Records shown:
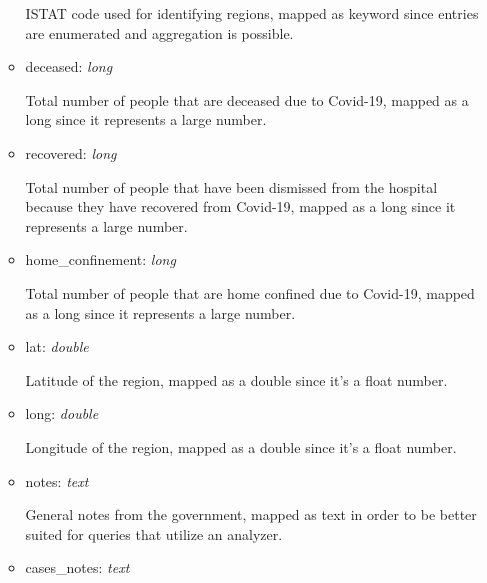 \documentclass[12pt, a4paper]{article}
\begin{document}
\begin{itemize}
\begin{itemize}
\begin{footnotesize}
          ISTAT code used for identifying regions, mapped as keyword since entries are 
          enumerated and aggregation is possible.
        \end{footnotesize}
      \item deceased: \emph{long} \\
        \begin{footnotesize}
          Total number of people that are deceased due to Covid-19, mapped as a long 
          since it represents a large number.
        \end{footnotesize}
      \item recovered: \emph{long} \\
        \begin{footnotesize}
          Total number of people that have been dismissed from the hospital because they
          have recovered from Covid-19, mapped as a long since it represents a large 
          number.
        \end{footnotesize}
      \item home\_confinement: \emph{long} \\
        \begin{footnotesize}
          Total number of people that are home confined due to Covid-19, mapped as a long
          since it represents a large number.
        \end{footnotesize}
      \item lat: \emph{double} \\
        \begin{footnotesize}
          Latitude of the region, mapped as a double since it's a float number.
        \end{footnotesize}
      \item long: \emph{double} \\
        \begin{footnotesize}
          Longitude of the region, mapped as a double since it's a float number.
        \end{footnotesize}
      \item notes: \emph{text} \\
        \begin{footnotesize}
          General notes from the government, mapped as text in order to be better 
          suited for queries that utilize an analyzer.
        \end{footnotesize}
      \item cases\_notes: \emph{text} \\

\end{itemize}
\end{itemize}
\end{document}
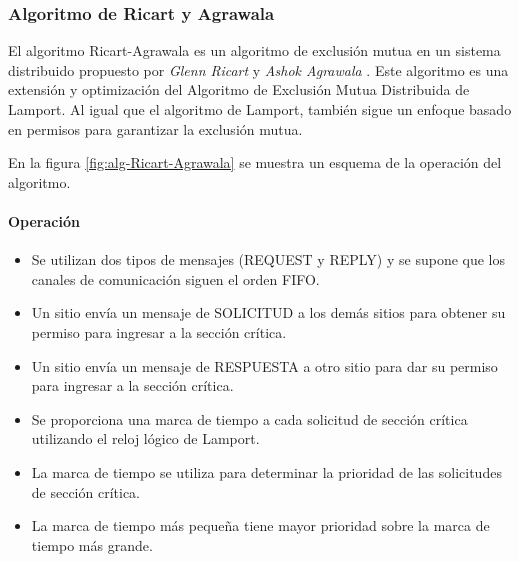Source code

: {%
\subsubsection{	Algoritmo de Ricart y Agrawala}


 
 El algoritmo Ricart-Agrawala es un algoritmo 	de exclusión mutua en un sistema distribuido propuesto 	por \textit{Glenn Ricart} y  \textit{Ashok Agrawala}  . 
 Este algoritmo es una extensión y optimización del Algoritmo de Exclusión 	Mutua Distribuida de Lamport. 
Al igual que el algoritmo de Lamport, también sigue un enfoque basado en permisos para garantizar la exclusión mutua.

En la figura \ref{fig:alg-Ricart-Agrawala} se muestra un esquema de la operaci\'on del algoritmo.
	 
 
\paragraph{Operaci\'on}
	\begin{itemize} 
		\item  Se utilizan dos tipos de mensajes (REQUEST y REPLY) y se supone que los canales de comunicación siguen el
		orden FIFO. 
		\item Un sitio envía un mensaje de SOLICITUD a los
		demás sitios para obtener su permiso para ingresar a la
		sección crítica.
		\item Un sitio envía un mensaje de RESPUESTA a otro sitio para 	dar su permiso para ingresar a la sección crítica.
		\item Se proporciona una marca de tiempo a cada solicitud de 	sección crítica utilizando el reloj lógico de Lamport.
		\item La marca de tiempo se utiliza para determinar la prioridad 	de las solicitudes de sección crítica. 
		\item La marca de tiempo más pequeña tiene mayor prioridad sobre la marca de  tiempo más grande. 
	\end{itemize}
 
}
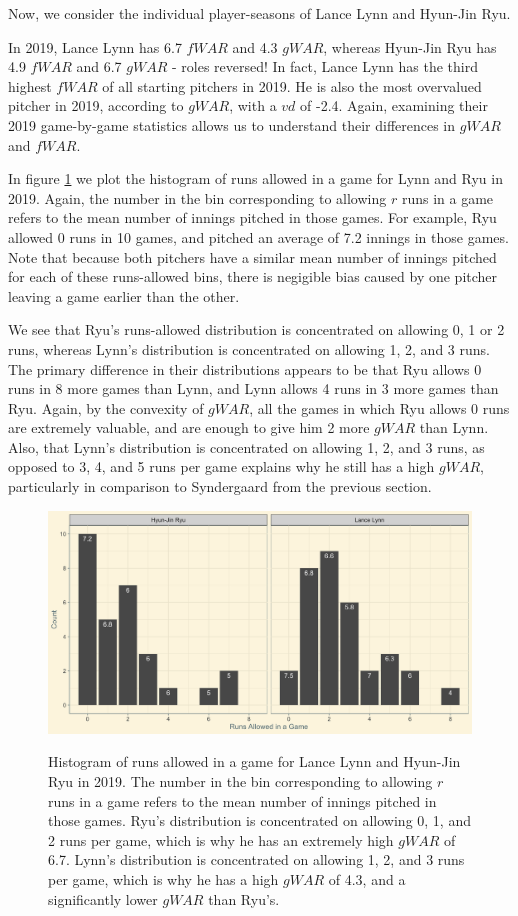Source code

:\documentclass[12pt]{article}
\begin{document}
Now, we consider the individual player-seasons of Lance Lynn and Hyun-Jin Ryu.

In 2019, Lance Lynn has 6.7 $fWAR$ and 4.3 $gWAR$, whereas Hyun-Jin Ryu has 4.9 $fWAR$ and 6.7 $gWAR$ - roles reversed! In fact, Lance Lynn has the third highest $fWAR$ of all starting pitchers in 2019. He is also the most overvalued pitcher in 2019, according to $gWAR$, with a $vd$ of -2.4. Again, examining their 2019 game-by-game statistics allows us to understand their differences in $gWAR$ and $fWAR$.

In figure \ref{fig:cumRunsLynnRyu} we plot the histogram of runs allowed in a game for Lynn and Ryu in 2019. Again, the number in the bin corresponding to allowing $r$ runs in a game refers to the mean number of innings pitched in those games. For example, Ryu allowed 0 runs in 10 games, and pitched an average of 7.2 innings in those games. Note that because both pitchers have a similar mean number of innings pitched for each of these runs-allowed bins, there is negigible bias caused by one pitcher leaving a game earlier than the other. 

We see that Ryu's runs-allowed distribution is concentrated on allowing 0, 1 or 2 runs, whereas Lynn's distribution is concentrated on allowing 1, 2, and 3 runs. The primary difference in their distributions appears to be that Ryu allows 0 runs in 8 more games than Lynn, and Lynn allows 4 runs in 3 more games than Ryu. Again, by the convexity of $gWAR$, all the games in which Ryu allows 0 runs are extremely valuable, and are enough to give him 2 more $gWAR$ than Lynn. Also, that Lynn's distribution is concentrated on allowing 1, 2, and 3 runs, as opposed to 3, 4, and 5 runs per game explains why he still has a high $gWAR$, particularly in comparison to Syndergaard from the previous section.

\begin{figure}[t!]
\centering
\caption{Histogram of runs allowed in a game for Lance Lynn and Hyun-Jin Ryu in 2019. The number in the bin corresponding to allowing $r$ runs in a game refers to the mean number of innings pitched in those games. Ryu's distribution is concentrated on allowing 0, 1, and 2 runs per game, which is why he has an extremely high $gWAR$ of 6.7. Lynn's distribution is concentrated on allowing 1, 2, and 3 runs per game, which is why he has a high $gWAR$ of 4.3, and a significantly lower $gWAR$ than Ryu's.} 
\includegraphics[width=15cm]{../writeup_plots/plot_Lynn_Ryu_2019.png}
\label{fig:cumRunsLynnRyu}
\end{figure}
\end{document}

Required work: Your job is to transcribe the records exactly and in full. Pictures are not part of the copy.

Task response:
 \documentclass[12pt, a4paper]{article}
\begin{document}
\begin{itemize}
\begin{itemize}
\begin{footnotesize}
          ISTAT code used for identifying regions, mapped as keyword since entries are 
          enumerated and aggregation is possible.
        \end{footnotesize}
      \item deceased: \emph{long} \\
        \begin{footnotesize}
          Total number of people that are deceased due to Covid-19, mapped as a long 
          since it represents a large number.
        \end{footnotesize}
      \item recovered: \emph{long} \\
        \begin{footnotesize}
          Total number of people that have been dismissed from the hospital because they
          have recovered from Covid-19, mapped as a long since it represents a large 
          number.
        \end{footnotesize}
      \item home\_confinement: \emph{long} \\
        \begin{footnotesize}
          Total number of people that are home confined due to Covid-19, mapped as a long
          since it represents a large number.
        \end{footnotesize}
      \item lat: \emph{double} \\
        \begin{footnotesize}
          Latitude of the region, mapped as a double since it's a float number.
        \end{footnotesize}
      \item long: \emph{double} \\
        \begin{footnotesize}
          Longitude of the region, mapped as a double since it's a float number.
        \end{footnotesize}
      \item notes: \emph{text} \\
        \begin{footnotesize}
          General notes from the government, mapped as text in order to be better 
          suited for queries that utilize an analyzer.
        \end{footnotesize}
      \item cases\_notes: \emph{text} \\

\end{itemize}
\end{itemize}
\end{document}
Source code

: {%
\subsubsection{	Algoritmo de Ricart y Agrawala}


 
 El algoritmo Ricart-Agrawala es un algoritmo 	de exclusión mutua en un sistema distribuido propuesto 	por \textit{Glenn Ricart} y  \textit{Ashok Agrawala}  . 
 Este algoritmo es una extensión y optimización del Algoritmo de Exclusión 	Mutua Distribuida de Lamport. 
Al igual que el algoritmo de Lamport, también sigue un enfoque basado en permisos para garantizar la exclusión mutua.

En la figura \ref{fig:alg-Ricart-Agrawala} se muestra un esquema de la operaci\'on del algoritmo.
	 
 
\paragraph{Operaci\'on}
	\begin{itemize} 
		\item  Se utilizan dos tipos de mensajes (REQUEST y REPLY) y se supone que los canales de comunicación siguen el
		orden FIFO. 
		\item Un sitio envía un mensaje de SOLICITUD a los
		demás sitios para obtener su permiso para ingresar a la
		sección crítica.
		\item Un sitio envía un mensaje de RESPUESTA a otro sitio para 	dar su permiso para ingresar a la sección crítica.
		\item Se proporciona una marca de tiempo a cada solicitud de 	sección crítica utilizando el reloj lógico de Lamport.
		\item La marca de tiempo se utiliza para determinar la prioridad 	de las solicitudes de sección crítica. 
		\item La marca de tiempo más pequeña tiene mayor prioridad sobre la marca de  tiempo más grande. 
	\end{itemize}
 
}
Source code

:\documentclass[12pt]{article}
\begin{document}
Now, we consider the individual player-seasons of Lance Lynn and Hyun-Jin Ryu.

In 2019, Lance Lynn has 6.7 $fWAR$ and 4.3 $gWAR$, whereas Hyun-Jin Ryu has 4.9 $fWAR$ and 6.7 $gWAR$ - roles reversed! In fact, Lance Lynn has the third highest $fWAR$ of all starting pitchers in 2019. He is also the most overvalued pitcher in 2019, according to $gWAR$, with a $vd$ of -2.4. Again, examining their 2019 game-by-game statistics allows us to understand their differences in $gWAR$ and $fWAR$.

In figure \ref{fig:cumRunsLynnRyu} we plot the histogram of runs allowed in a game for Lynn and Ryu in 2019. Again, the number in the bin corresponding to allowing $r$ runs in a game refers to the mean number of innings pitched in those games. For example, Ryu allowed 0 runs in 10 games, and pitched an average of 7.2 innings in those games. Note that because both pitchers have a similar mean number of innings pitched for each of these runs-allowed bins, there is negigible bias caused by one pitcher leaving a game earlier than the other. 

We see that Ryu's runs-allowed distribution is concentrated on allowing 0, 1 or 2 runs, whereas Lynn's distribution is concentrated on allowing 1, 2, and 3 runs. The primary difference in their distributions appears to be that Ryu allows 0 runs in 8 more games than Lynn, and Lynn allows 4 runs in 3 more games than Ryu. Again, by the convexity of $gWAR$, all the games in which Ryu allows 0 runs are extremely valuable, and are enough to give him 2 more $gWAR$ than Lynn. Also, that Lynn's distribution is concentrated on allowing 1, 2, and 3 runs, as opposed to 3, 4, and 5 runs per game explains why he still has a high $gWAR$, particularly in comparison to Syndergaard from the previous section.

\begin{figure}[t!]
\centering
\caption{Histogram of runs allowed in a game for Lance Lynn and Hyun-Jin Ryu in 2019. The number in the bin corresponding to allowing $r$ runs in a game refers to the mean number of innings pitched in those games. Ryu's distribution is concentrated on allowing 0, 1, and 2 runs per game, which is why he has an extremely high $gWAR$ of 6.7. Lynn's distribution is concentrated on allowing 1, 2, and 3 runs per game, which is why he has a high $gWAR$ of 4.3, and a significantly lower $gWAR$ than Ryu's.} 
\includegraphics[width=15cm]{../writeup_plots/plot_Lynn_Ryu_2019.png}
\label{fig:cumRunsLynnRyu}
\end{figure}
\end{document}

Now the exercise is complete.